I'm having a hard time proving this. I also tried to look for a proof but couldn't find one. I'd appreciate someone pointing me to a reference containing a proof. Thanks.

Fraïssé
  • 11,275
user24121
  • 327

4 Answers4

4

Edit: This question has been bugging my mind these days, to the extent that it forced me to start a bounty! Now if someone has any insights about this, please give it a try. I think I might have been on the right track, but now I'm lost. $$L(x)=\log\sum_{i=1}^n(e^{x_i}+e^{-x_i})=\log 2+\log\sum_{i=1}^n\cosh x_i$$ Hence $$\frac{\partial L}{\partial x_k}=\frac{\sinh x_k}{\sum_{i=1}^n\cosh x_i}$$ First we prove: $$\Vert \nabla L(x)\Vert_1\le\Vert x\Vert_\infty$$ Knowing that $\Vert v\Vert_1=\sum|v_i|$ and $\Vert v\Vert_\infty=\sup|v_i|$, and also $$\frac{\sinh z}{z}\le\cosh z,\; \forall z\in\mathbb R$$ we can write: $$\begin{align} \Vert \nabla L(x)\Vert_1=\sum_{k=1}^n\left|\frac{\partial L}{\partial x_k}\right|&= \frac{\sum_{i=1}^n|\sinh x_i|}{\sum_{i=1}^n\cosh x_i}\\ &\le\frac{\sum_{i=1}^n|x_i|\cosh x_i}{\sum_{i=1}^n\cosh x_i} \le\frac{\Vert x\Vert_\infty\sum_{i=1}^n\cosh x_i}{\sum_{i=1}^n\cosh x_i}\\&=\Vert x\Vert_\infty\end{align}$$ Now write $y=x+\delta$, you need to show that $\Vert\nabla L(x+\delta)-\nabla L(x)\Vert_1\le\Vert\delta\Vert_\infty$.

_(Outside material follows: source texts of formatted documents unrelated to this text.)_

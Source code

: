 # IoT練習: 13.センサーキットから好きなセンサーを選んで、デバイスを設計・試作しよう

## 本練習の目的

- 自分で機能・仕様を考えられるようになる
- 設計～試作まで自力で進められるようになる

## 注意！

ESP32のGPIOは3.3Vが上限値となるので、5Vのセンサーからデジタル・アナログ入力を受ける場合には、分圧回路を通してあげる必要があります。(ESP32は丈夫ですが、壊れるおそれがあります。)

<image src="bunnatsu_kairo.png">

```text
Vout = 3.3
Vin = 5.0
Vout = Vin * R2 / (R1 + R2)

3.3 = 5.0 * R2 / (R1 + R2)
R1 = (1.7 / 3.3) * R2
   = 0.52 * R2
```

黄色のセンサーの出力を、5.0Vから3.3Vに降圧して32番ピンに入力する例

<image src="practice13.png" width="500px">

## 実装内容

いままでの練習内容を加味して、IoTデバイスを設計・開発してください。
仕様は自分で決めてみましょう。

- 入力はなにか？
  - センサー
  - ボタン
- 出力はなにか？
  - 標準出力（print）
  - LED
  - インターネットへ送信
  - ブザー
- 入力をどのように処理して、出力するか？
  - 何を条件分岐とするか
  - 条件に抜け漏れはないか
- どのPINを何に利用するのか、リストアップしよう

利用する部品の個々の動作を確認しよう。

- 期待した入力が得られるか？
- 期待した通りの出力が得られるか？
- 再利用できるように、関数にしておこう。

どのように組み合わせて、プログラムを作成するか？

But... the statement seems a bit hard to prove, and I doubt that changing $y$ to $x+\delta$ will get us anywhere. By the way, regarding this question, I came up with something like this:

Let $p=\nabla L(x)$ and $q=\nabla L(y)$, and define: $$M=\sum_{j=1}^n q_j\log p_j$$ then we have: $$q_i-p_i=\frac{\partial M}{\partial x_i}$$ and we will need to show that $\Vert \nabla M\Vert_1\le\Vert y-x\Vert_\infty$. Although it seems $\Vert p\Vert_1\le\Vert x\Vert_\infty$ and $\Vert q\Vert_1\le\Vert y\Vert_\infty$ are some valuable information, but I wasn't able to go any further.

polfosol
  • 9,245
2

Here's an actual proof. It is inspired by one I found on page 116 of "First-Order Methods in Convex Optimization", although the book builds on a lot of theory that isn't really necessary when we are only interested in $L(x)$, so I cut out all of that and reduced it to the essential steps.

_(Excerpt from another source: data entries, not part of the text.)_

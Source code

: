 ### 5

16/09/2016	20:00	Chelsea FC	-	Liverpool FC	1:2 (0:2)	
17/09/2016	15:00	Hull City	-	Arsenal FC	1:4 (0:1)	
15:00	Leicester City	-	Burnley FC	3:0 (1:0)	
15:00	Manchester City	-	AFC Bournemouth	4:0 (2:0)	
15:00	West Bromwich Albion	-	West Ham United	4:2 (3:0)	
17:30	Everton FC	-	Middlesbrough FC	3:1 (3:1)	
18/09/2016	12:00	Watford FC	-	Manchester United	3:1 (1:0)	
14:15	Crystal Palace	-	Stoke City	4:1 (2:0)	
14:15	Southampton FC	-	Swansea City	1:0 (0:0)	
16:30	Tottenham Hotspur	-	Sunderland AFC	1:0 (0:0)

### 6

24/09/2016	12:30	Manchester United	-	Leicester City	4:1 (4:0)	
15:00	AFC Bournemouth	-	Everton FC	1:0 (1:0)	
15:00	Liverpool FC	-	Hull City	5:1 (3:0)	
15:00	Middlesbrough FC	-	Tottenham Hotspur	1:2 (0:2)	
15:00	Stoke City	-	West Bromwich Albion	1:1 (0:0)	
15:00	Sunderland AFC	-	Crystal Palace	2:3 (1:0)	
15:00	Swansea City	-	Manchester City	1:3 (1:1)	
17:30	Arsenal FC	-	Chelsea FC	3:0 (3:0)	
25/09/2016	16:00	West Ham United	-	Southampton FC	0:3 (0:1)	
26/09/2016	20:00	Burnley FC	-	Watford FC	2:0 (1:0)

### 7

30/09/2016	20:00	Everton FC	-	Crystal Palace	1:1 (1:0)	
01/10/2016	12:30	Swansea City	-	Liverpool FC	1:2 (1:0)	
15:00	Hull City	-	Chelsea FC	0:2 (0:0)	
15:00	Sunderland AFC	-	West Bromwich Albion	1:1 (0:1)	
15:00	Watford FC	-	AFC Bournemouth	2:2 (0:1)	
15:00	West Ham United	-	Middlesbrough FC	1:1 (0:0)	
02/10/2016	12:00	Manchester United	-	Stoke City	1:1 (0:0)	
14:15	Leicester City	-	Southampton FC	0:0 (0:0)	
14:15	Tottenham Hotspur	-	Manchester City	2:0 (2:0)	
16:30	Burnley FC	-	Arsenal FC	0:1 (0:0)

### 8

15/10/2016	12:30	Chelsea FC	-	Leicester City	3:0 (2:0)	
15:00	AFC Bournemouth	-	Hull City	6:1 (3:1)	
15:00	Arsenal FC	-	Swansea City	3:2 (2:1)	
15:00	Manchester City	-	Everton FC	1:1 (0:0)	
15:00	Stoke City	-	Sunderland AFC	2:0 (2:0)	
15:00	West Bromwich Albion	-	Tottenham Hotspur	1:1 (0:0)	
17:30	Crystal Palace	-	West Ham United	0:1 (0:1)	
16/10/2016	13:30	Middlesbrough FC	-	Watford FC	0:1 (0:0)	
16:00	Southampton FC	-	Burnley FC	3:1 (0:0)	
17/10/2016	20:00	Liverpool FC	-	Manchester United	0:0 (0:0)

As the question notes, we are interested in proving 1-smoothness of the symmetric softmax. To that extent, first define in general terms what we mean by L-smoothness:

Definition ($L$-Smoothness, somewhat informal): Let $f: \mathbb{R}^n \to \mathbb{R}$ be some function and consider some norm $\lVert\cdot\rVert$ on $\mathbb{R}^n$. $f$ is $L$-smooth if it is differentiable and $\lVert \nabla f(x) - \nabla f(y)\rVert_* \le L \lVert x - y \rVert$, where $\lVert\cdot\rVert_*$ is the dual norm defined for the dual space ${\mathbb{R}^n}^*$ of $\mathbb{R}^n$ through $\lVert v \rVert_* = \max_x \{ \langle v, x \rangle \mid \lVert x \rVert = 1 \}$ for $v \in {\mathbb{R}^n}^*$.

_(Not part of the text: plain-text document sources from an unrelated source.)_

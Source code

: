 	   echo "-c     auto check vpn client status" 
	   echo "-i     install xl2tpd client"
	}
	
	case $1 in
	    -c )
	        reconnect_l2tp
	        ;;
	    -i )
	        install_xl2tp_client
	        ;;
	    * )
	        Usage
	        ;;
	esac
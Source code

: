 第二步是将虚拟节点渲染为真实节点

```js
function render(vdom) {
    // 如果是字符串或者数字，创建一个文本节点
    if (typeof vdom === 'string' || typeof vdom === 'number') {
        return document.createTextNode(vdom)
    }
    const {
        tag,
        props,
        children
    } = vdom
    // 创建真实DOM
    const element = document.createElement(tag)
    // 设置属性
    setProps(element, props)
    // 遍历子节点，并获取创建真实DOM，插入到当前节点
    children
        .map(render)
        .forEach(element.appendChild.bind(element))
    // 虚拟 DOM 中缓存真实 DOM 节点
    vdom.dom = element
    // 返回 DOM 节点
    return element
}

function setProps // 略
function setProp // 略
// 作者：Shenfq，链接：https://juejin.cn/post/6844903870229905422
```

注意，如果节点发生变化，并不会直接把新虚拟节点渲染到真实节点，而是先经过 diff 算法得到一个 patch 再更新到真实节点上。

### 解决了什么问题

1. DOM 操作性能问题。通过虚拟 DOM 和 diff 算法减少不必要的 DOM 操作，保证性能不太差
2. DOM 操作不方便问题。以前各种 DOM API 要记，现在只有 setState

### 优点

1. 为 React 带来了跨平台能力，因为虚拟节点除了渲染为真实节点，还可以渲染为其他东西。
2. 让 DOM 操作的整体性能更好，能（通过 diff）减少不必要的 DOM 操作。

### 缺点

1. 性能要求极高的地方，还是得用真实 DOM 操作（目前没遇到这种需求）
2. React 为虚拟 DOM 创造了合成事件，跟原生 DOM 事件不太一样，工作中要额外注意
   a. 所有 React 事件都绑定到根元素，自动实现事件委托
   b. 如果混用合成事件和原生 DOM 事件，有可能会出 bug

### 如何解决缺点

Now in our case, $\lVert\cdot\rVert$ is the supremum norm, and its dual norm is the 1-norm, which shows that 1-smoothness is indeed the property we are interested in. We make use of the following lemma, proved at the end:

Lemma: If $f$ is convex, then $f$ is $L$-smooth if $\langle d, \nabla^2 f(x) \cdot d \rangle \le L \lVert d \rVert^2$ for all $d \in \mathbb{R}^n$.

(As an aside: The proof hence proceeds exactly as in this paper, Proposition 4, but with different norms)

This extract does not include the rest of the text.